The appellate tribunal admitted the plea by Cyrus Investments Pvt. Ltd seeking an interim stay on the conversion and posted the matter for hearing on 24 September, after which the fate of Tata Sons as a public company is likely to be decided.
On 9 July, the NCLT Mumbai bench had allowed Tata Sons to go private, which was challenged in NCLAT by the Mistry family.
“The registrar of companies having now changed the certificate of the company from ‘public limited company’ to ‘private company’, and in view of Article 75, the company may by special resolution resolve to direct the holders of ordinary shares to transfer their shares,” the bench had noted in its order on Friday.
Article 75 of the Articles of Association relates to “company’s power of transfer shares.” Friday’s order is the latest development in the boardroom battle between Cyrus Mistry, who was ousted as chairman of Tata Sons in 2016, and the Ratan Tata-led firm.

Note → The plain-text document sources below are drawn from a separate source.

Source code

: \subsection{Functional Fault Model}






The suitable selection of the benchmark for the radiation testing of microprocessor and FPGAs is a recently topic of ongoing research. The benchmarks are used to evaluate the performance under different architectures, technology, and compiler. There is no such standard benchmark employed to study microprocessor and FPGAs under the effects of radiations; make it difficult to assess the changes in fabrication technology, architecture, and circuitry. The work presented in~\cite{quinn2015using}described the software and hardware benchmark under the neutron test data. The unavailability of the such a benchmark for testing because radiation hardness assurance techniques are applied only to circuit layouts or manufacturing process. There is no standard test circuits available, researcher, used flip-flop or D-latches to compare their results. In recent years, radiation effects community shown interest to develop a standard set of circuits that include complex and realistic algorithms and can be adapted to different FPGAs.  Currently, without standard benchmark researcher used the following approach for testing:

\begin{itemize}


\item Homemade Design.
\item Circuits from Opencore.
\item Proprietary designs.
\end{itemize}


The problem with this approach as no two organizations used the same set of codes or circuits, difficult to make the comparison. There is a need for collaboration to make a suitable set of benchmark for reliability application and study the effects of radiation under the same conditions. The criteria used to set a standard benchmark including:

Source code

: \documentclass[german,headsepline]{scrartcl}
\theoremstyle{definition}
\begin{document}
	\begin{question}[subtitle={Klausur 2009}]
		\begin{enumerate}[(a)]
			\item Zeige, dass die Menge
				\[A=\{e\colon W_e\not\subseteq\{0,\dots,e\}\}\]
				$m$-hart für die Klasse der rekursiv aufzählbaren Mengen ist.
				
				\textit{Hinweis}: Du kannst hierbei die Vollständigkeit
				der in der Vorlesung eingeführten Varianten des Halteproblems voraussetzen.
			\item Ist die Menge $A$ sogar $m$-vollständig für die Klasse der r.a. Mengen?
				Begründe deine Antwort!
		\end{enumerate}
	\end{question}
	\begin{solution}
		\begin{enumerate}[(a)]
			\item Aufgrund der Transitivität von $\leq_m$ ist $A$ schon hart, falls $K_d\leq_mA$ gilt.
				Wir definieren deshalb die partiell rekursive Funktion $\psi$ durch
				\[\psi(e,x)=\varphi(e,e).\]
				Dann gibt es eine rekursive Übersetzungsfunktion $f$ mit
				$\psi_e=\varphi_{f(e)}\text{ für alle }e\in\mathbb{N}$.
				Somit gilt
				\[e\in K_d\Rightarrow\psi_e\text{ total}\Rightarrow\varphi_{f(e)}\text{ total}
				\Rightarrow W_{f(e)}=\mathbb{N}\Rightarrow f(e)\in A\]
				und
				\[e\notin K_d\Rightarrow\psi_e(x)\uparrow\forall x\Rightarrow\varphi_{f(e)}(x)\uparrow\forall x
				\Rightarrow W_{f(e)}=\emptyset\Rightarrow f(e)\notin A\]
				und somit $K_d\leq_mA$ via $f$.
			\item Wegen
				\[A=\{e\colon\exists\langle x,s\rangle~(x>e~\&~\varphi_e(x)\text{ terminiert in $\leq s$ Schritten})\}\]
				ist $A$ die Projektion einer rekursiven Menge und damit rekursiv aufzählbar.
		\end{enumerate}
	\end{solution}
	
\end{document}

If the appellate tribunal allows Tata Sons to become a private firm, it would insulate the company from any threat of being taken over by any entity in a “hostile manner”.
This means any shareholder of privately-held Tata Sons will have to seek permission from its board before selling his stake to another entity, including one with a hostile intent. The Mistry family, which had deep ties with the Tata group before the fallout, owns 18.4% stake in Tata Sons that is valued at $17 billion.
Shareholders of Tata Sons on 22 September 2017 voted in favour of the Tata group holding firm becoming a private company at the first annual general meeting (AGM) under the chairmanship of N. Chandrasekaran.
The move was opposed by the Mistry family, represented by a proxy. Mistry opposed the move to take the holding company private because it would restrain the ability of his family firms to sell their stake.
Mistry, in his appeal filed through a family run investment firm, had also alleged “oppression and mismanagement” on the part of Tata Sons. Taking note of the issue, the appellate tribunal in its order said on Friday, “We have noticed the rival contention of the parties, we are not inclined to decide the aforesaid issue at the stage of hearing for grant of interim relief.”
“To some extent, the observation as of now will not matter at the time of the final hearing. However, once Tata Sons becomes a private company the shareholders will not be able to sell shares easily and NCLAT seems to be taking this into account while passing interim orders,” said a lawyer who did not wish to be named.